A new approach to traffic data analysis has given Pittsburgh valuable insight into how it can make its streets safer for bicyclists and pedestrians. The city contracted with StreetLight Data to measure auto, foot and bicycle traffic. StreetLight then overlayed the data with maps of where bike and pedestrian accidents occurred to give the city a better idea of where to prioritize traffic safety measures among the city's 1,300 core roadway miles.
“Remarkably, high-travel shopping, commercial, and educational institution corridors did not necessarily correlate with crash severity. In fact, the most severe crashes occurred in the areas with lower bike and pedestrian traffic,” StreetLight's report on the project states. Half of the fatal pedestrian crashes and 51% of total crashes in the period studied were in neighborhoods with low pedestrian activity, it states. For bike crashes, it found a lack of adequate bike infrastructure, as well as low bike activity correlated with half of the fatal crashes and 36% of total crashes.

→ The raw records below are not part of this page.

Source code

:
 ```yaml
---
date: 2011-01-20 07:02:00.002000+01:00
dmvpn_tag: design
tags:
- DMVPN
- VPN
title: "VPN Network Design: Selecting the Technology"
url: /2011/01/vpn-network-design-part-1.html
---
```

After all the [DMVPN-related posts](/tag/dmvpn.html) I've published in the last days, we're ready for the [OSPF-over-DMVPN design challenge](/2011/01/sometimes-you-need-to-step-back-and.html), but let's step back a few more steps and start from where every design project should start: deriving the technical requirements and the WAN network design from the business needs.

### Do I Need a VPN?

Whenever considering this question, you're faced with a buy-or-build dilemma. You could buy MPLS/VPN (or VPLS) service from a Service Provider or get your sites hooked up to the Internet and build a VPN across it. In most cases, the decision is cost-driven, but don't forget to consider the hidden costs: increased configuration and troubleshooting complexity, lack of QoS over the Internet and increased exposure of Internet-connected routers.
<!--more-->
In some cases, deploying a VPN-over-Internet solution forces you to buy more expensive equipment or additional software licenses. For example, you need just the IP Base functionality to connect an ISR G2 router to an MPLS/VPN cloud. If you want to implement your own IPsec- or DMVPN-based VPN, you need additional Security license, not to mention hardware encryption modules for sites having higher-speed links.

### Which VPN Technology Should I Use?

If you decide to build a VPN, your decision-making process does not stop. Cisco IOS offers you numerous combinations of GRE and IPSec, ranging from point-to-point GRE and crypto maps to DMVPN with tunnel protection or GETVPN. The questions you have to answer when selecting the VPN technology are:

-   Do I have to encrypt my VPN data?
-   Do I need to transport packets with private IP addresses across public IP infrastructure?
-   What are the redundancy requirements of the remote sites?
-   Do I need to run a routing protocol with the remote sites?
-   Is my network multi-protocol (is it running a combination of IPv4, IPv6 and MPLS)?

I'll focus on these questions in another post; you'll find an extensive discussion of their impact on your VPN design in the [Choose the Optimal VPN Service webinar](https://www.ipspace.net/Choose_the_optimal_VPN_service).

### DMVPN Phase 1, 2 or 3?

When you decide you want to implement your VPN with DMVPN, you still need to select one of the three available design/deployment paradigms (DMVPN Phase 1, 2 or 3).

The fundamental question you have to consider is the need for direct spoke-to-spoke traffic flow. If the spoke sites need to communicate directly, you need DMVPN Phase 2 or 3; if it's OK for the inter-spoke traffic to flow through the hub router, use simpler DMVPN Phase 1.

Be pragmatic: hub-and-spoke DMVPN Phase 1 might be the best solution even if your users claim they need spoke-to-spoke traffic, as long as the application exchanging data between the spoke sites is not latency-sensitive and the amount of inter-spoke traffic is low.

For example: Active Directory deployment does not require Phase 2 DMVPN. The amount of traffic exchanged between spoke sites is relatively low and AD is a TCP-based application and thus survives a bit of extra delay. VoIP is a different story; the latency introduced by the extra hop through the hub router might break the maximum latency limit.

The project used data StreetLight collected, mainly from the pre-pandemic years of 2015-2019, that shows where people were riding and walking. StreetLight tracks movement via data from cellphones and GPS navigation aides to determine when and where trips start and end. It can largely tell the type of travel by speed, the company said. Even if auto traffic moves at a rush-hour crawl, it can still estimate whether it's a bike or car by the length of the trip. This method doesn't count people not using a cellphone or other traceable devices, but it can provide months or years of data from multiple sites. StreetLight said that when it compares its data with that collected through other methods, they correlate pretty highly.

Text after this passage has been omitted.